-------- SUPPLIED RECORDS --------

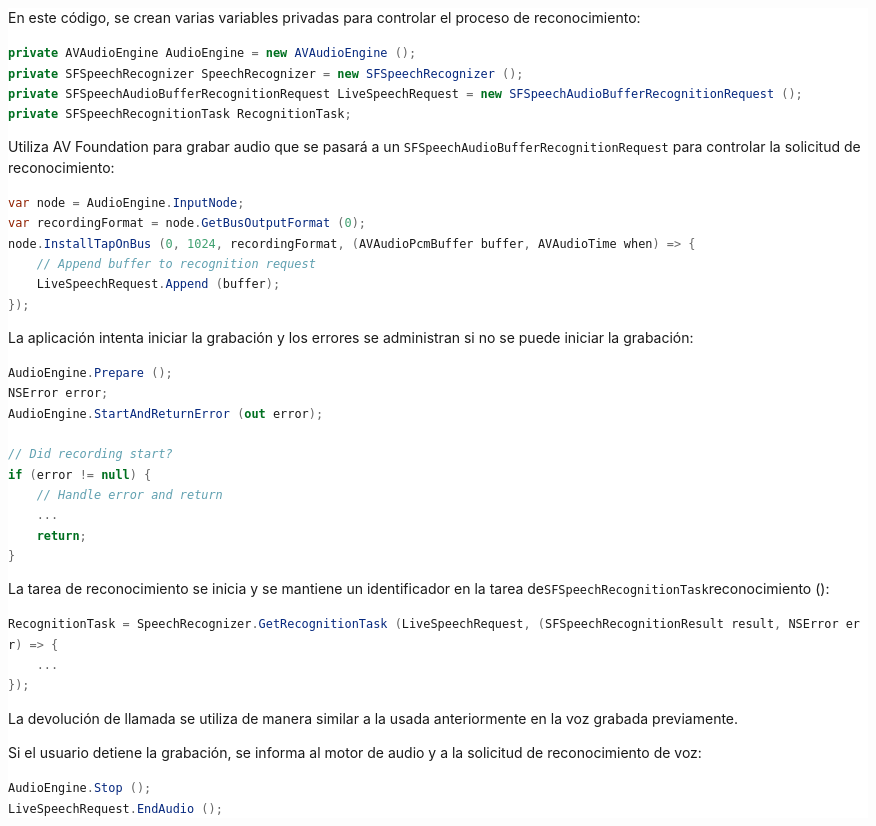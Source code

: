 En este código, se crean varias variables privadas para controlar el proceso de reconocimiento:

```csharp
private AVAudioEngine AudioEngine = new AVAudioEngine ();
private SFSpeechRecognizer SpeechRecognizer = new SFSpeechRecognizer ();
private SFSpeechAudioBufferRecognitionRequest LiveSpeechRequest = new SFSpeechAudioBufferRecognitionRequest ();
private SFSpeechRecognitionTask RecognitionTask;
```

Utiliza AV Foundation para grabar audio que se pasará a un `SFSpeechAudioBufferRecognitionRequest` para controlar la solicitud de reconocimiento:

```csharp
var node = AudioEngine.InputNode;
var recordingFormat = node.GetBusOutputFormat (0);
node.InstallTapOnBus (0, 1024, recordingFormat, (AVAudioPcmBuffer buffer, AVAudioTime when) => {
    // Append buffer to recognition request
    LiveSpeechRequest.Append (buffer);
});
```

La aplicación intenta iniciar la grabación y los errores se administran si no se puede iniciar la grabación:

```csharp
AudioEngine.Prepare ();
NSError error;
AudioEngine.StartAndReturnError (out error);

// Did recording start?
if (error != null) {
    // Handle error and return
    ...
    return;
}
```

La tarea de reconocimiento se inicia y se mantiene un identificador en la tarea de`SFSpeechRecognitionTask`reconocimiento ():

```csharp
RecognitionTask = SpeechRecognizer.GetRecognitionTask (LiveSpeechRequest, (SFSpeechRecognitionResult result, NSError err) => {
    ...
});
```

La devolución de llamada se utiliza de manera similar a la usada anteriormente en la voz grabada previamente.

Si el usuario detiene la grabación, se informa al motor de audio y a la solicitud de reconocimiento de voz:

```csharp
AudioEngine.Stop ();
LiveSpeechRequest.EndAudio ();
```
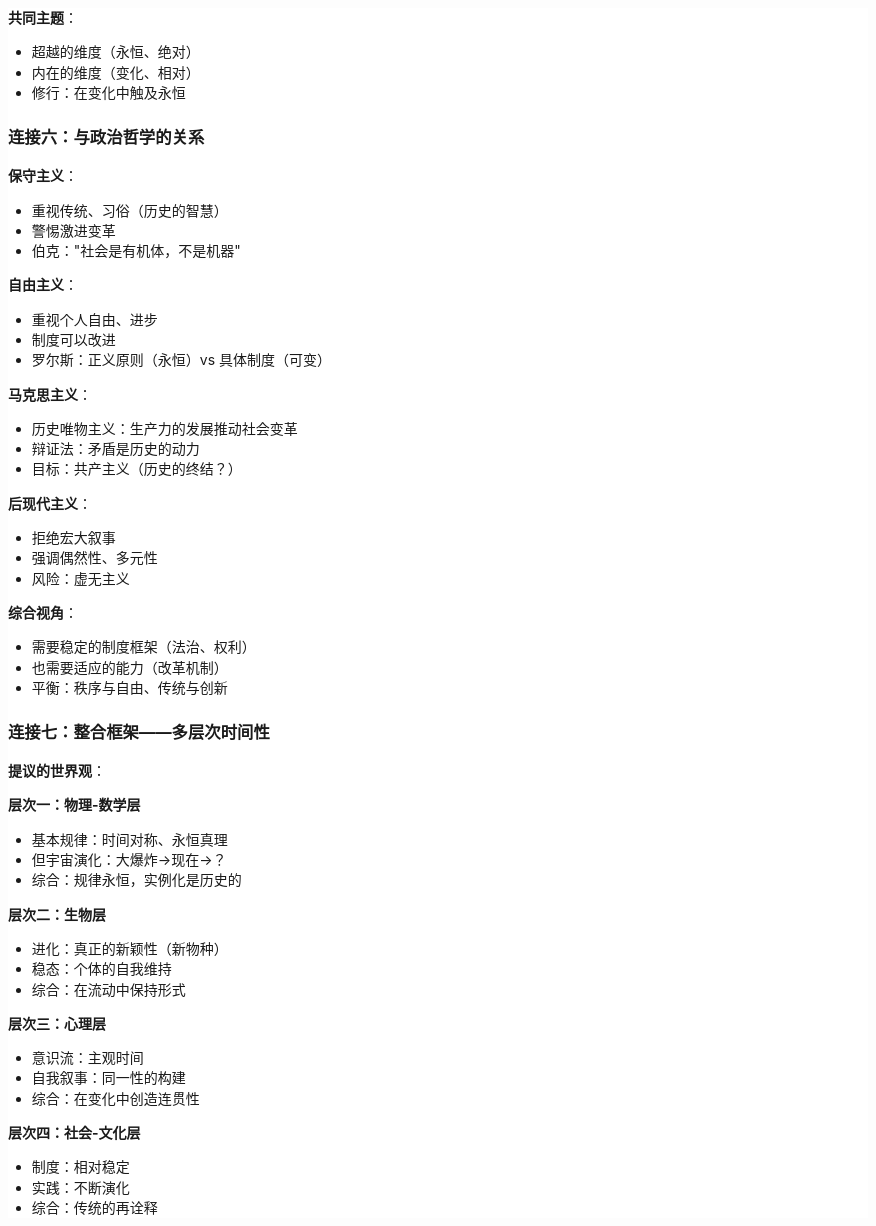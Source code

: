 **共同主题**：
- 超越的维度（永恒、绝对）
- 内在的维度（变化、相对）
- 修行：在变化中触及永恒

### 连接六：与政治哲学的关系

**保守主义**：
- 重视传统、习俗（历史的智慧）
- 警惕激进变革
- 伯克："社会是有机体，不是机器"

**自由主义**：
- 重视个人自由、进步
- 制度可以改进
- 罗尔斯：正义原则（永恒）vs 具体制度（可变）

**马克思主义**：
- 历史唯物主义：生产力的发展推动社会变革
- 辩证法：矛盾是历史的动力
- 目标：共产主义（历史的终结？）

**后现代主义**：
- 拒绝宏大叙事
- 强调偶然性、多元性
- 风险：虚无主义

**综合视角**：
- 需要稳定的制度框架（法治、权利）
- 也需要适应的能力（改革机制）
- 平衡：秩序与自由、传统与创新

### 连接七：整合框架——多层次时间性

**提议的世界观**：

**层次一：物理-数学层**
- 基本规律：时间对称、永恒真理
- 但宇宙演化：大爆炸→现在→？
- 综合：规律永恒，实例化是历史的

**层次二：生物层**
- 进化：真正的新颖性（新物种）
- 稳态：个体的自我维持
- 综合：在流动中保持形式

**层次三：心理层**
- 意识流：主观时间
- 自我叙事：同一性的构建
- 综合：在变化中创造连贯性

**层次四：社会-文化层**
- 制度：相对稳定
- 实践：不断演化
- 综合：传统的再诠释
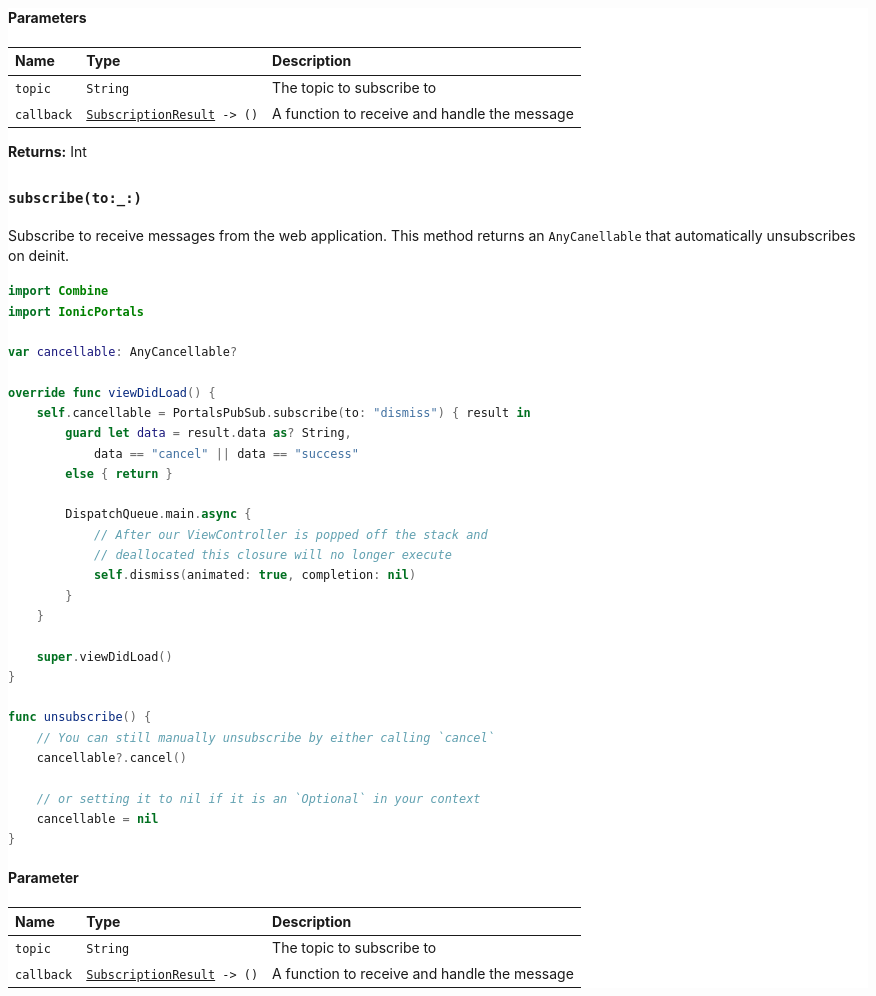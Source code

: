 </Tabs>

#### Parameters

Name | Type | Description
:------ | :------ | :------
`topic` | `String` | The topic to subscribe to
`callback` | [`SubscriptionResult`](./portals-pubsub#subscriptionresult)` -> ()` | A function to receive and handle the message

**Returns:** <span class="return-code">Int</span>

### `subscribe(to:_:)`

Subscribe to receive messages from the web application. This method returns an `AnyCanellable` that automatically unsubscribes on deinit.

```swift title=ViewController.swift
import Combine
import IonicPortals

var cancellable: AnyCancellable?

override func viewDidLoad() {
    self.cancellable = PortalsPubSub.subscribe(to: "dismiss") { result in 
        guard let data = result.data as? String,
            data == "cancel" || data == "success"
        else { return }

        DispatchQueue.main.async {
            // After our ViewController is popped off the stack and
            // deallocated this closure will no longer execute
            self.dismiss(animated: true, completion: nil)
        }
    }

    super.viewDidLoad()
}

func unsubscribe() {
    // You can still manually unsubscribe by either calling `cancel`
    cancellable?.cancel()

    // or setting it to nil if it is an `Optional` in your context
    cancellable = nil
}
```

#### Parameter

Name | Type | Description
:------ | :------ | :------
`topic` | `String` | The topic to subscribe to
`callback` | [`SubscriptionResult`](./portals-pubsub#subscriptionresult)` -> ()` | A function to receive and handle the message
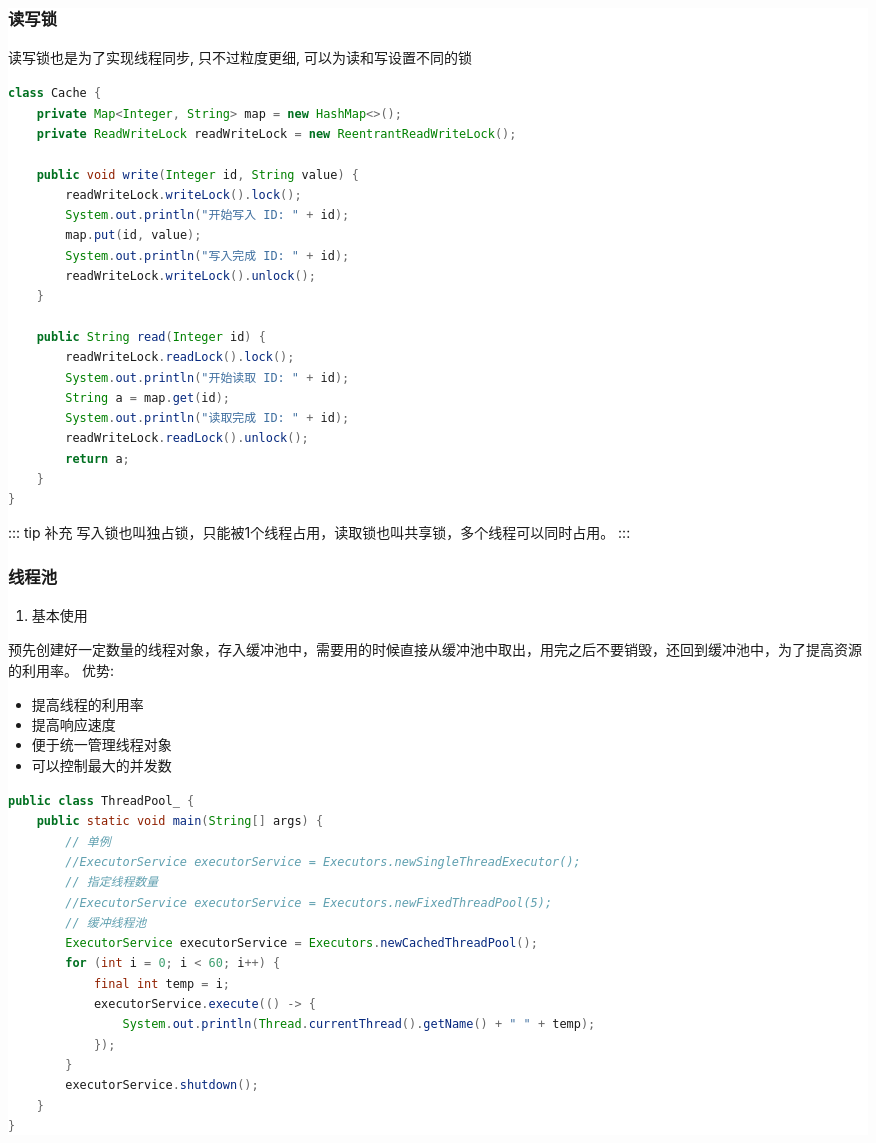 ### 读写锁
读写锁也是为了实现线程同步, 只不过粒度更细, 可以为读和写设置不同的锁
```java
class Cache {
    private Map<Integer, String> map = new HashMap<>();
    private ReadWriteLock readWriteLock = new ReentrantReadWriteLock();

    public void write(Integer id, String value) {
        readWriteLock.writeLock().lock();
        System.out.println("开始写入 ID: " + id);
        map.put(id, value);
        System.out.println("写入完成 ID: " + id);
        readWriteLock.writeLock().unlock();
    }

    public String read(Integer id) {
        readWriteLock.readLock().lock();
        System.out.println("开始读取 ID: " + id);
        String a = map.get(id);
        System.out.println("读取完成 ID: " + id);
        readWriteLock.readLock().unlock();
        return a;
    }
}
```
::: tip 补充
写入锁也叫独占锁，只能被1个线程占用，读取锁也叫共享锁，多个线程可以同时占用。
:::


### 线程池

1.  基本使用

预先创建好一定数量的线程对象，存入缓冲池中，需要用的时候直接从缓冲池中取出，用完之后不要销毁，还回到缓冲池中，为了提高资源的利用率。
优势:
- 提高线程的利用率
- 提高响应速度
- 便于统一管理线程对象
- 可以控制最大的并发数
```java
public class ThreadPool_ {
    public static void main(String[] args) {
        // 单例
        //ExecutorService executorService = Executors.newSingleThreadExecutor();
        // 指定线程数量
        //ExecutorService executorService = Executors.newFixedThreadPool(5);
        // 缓冲线程池
        ExecutorService executorService = Executors.newCachedThreadPool();
        for (int i = 0; i < 60; i++) {
            final int temp = i;
            executorService.execute(() -> {
                System.out.println(Thread.currentThread().getName() + " " + temp);
            });
        }
        executorService.shutdown();
    }
}

```

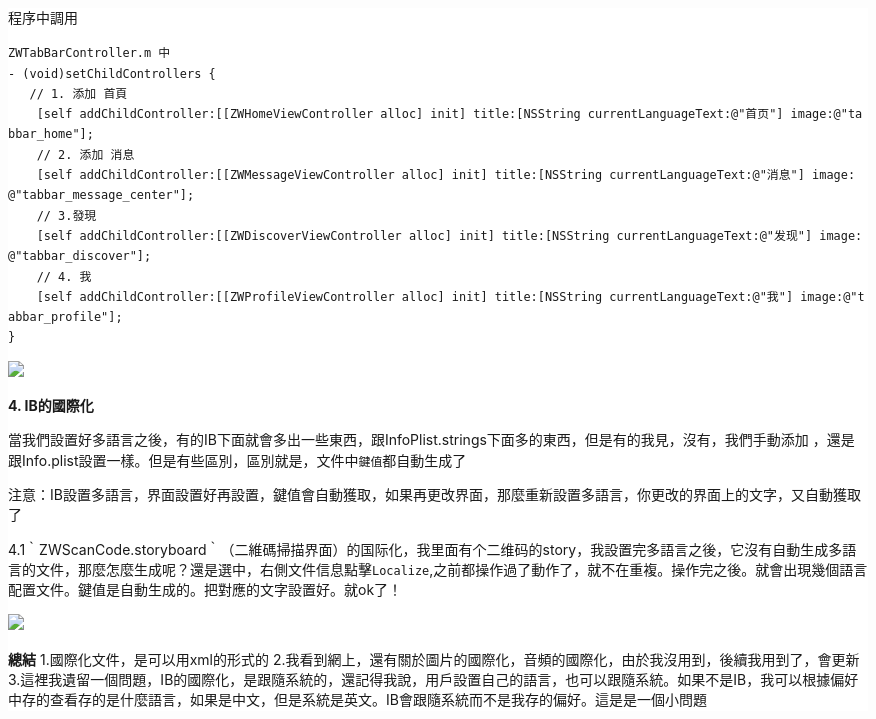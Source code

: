 程序中調用

```
ZWTabBarController.m 中
- (void)setChildControllers {
   // 1. 添加 首頁
    [self addChildController:[[ZWHomeViewController alloc] init] title:[NSString currentLanguageText:@"首页"] image:@"tabbar_home"];
    // 2. 添加 消息
    [self addChildController:[[ZWMessageViewController alloc] init] title:[NSString currentLanguageText:@"消息"] image:@"tabbar_message_center"];
    // 3.發現
    [self addChildController:[[ZWDiscoverViewController alloc] init] title:[NSString currentLanguageText:@"发现"] image:@"tabbar_discover"];
    // 4. 我
    [self addChildController:[[ZWProfileViewController alloc] init] title:[NSString currentLanguageText:@"我"] image:@"tabbar_profile"];
}
```
![](/images/guojihua/guojihua18.png)


**4. IB的國際化**

當我們設置好多語言之後，有的IB下面就會多出一些東西，跟InfoPlist.strings下面多的東西，但是有的我見，沒有，我們手動添加  ，還是跟Info.plist設置一樣。但是有些區別，區別就是，文件中`鍵值`都自動生成了

注意：IB設置多語言，界面設置好再設置，鍵值會自動獲取，如果再更改界面，那麼重新設置多語言，你更改的界面上的文字，又自動獲取了

4.1｀ZWScanCode.storyboard｀（二維碼掃描界面）的国际化，我里面有个二维码的story，我設置完多語言之後，它沒有自動生成多語言的文件，那麼怎麼生成呢？還是選中，右側文件信息點擊`Localize`,之前都操作過了動作了，就不在重複。操作完之後。就會出現幾個語言配置文件。鍵值是自動生成的。把對應的文字設置好。就ok了！

![](/images/guojihua/guojihua19.png)

**總結**
1.國際化文件，是可以用xml的形式的
2.我看到網上，還有關於圖片的國際化，音頻的國際化，由於我沒用到，後續我用到了，會更新
3.這裡我遺留一個問題，IB的國際化，是跟隨系統的，還記得我說，用戶設置自己的語言，也可以跟隨系統。如果不是IB，我可以根據偏好中存的查看存的是什麼語言，如果是中文，但是系統是英文。IB會跟隨系統而不是我存的偏好。這是是一個小問題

--------

→ **PROBLEM DESCRIPTION**: All lines above that hold the string "data" should be copied.

→ **YOUR SOLUTION**:
        guard let data = result.data as? String,
            data == "cancel" || data == "success"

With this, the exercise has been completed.